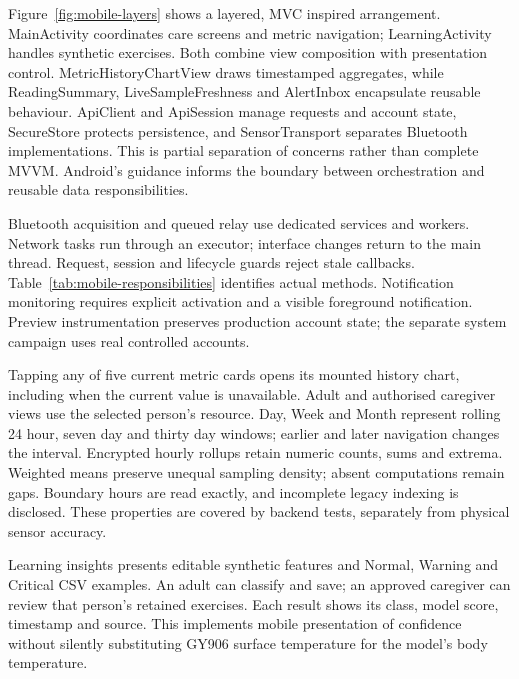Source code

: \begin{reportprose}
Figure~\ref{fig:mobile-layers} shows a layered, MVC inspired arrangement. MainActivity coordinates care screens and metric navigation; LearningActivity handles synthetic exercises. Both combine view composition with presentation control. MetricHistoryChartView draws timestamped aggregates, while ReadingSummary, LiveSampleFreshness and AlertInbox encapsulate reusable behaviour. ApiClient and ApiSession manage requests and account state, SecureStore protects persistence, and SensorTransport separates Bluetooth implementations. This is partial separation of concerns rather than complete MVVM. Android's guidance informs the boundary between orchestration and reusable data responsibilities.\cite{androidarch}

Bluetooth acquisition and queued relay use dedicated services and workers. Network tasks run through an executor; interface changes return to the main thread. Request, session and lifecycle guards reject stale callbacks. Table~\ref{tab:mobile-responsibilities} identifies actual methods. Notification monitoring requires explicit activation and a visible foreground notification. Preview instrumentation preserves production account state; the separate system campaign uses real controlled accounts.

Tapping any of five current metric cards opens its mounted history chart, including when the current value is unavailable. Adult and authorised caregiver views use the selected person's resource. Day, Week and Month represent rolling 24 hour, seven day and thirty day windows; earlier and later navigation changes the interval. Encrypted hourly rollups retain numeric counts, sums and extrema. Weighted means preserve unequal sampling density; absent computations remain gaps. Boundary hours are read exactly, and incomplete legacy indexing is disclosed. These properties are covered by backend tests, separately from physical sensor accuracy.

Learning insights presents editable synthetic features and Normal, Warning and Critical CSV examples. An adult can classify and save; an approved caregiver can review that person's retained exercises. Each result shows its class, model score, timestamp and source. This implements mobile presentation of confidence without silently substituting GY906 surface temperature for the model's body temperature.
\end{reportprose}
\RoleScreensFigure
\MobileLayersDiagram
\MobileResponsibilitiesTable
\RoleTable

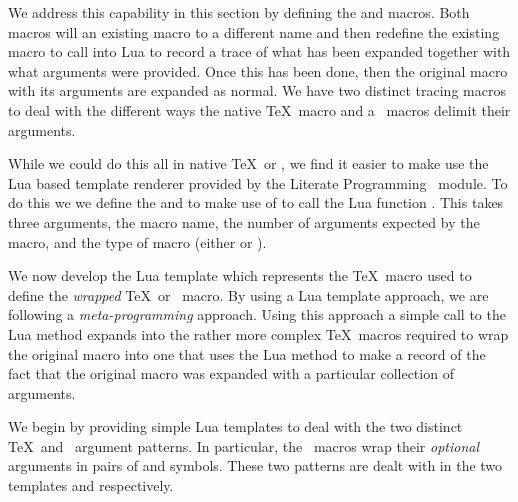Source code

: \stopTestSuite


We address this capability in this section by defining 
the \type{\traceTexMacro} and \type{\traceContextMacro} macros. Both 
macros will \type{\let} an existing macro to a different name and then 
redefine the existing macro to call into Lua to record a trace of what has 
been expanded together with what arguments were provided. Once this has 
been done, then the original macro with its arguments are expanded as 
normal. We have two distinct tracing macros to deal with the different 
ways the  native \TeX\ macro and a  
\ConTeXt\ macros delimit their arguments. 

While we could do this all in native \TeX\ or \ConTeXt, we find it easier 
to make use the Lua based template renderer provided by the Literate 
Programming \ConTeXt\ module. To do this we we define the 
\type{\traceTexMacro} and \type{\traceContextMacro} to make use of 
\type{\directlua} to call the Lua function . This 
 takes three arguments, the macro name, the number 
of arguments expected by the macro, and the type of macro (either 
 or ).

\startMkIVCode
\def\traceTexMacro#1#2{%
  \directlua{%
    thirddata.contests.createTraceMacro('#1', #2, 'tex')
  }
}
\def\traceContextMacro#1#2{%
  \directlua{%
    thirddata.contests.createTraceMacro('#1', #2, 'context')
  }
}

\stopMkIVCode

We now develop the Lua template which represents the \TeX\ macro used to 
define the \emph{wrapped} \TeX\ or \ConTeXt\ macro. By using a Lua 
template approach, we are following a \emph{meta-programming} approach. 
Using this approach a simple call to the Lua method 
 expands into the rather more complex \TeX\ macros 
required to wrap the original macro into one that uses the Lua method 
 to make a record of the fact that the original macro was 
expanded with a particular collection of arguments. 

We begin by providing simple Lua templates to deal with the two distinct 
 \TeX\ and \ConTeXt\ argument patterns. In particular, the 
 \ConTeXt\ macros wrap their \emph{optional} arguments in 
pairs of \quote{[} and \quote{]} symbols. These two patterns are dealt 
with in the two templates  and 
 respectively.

- [HOW TO COMPLETE THIS TASK] Your answer should be all lines from the data that contain "createTraceMacro".

- [YOUR SOLUTION]
    thirddata.contests.createTraceMacro('#1', #2, 'tex')
    thirddata.contests.createTraceMacro('#1', #2, 'context')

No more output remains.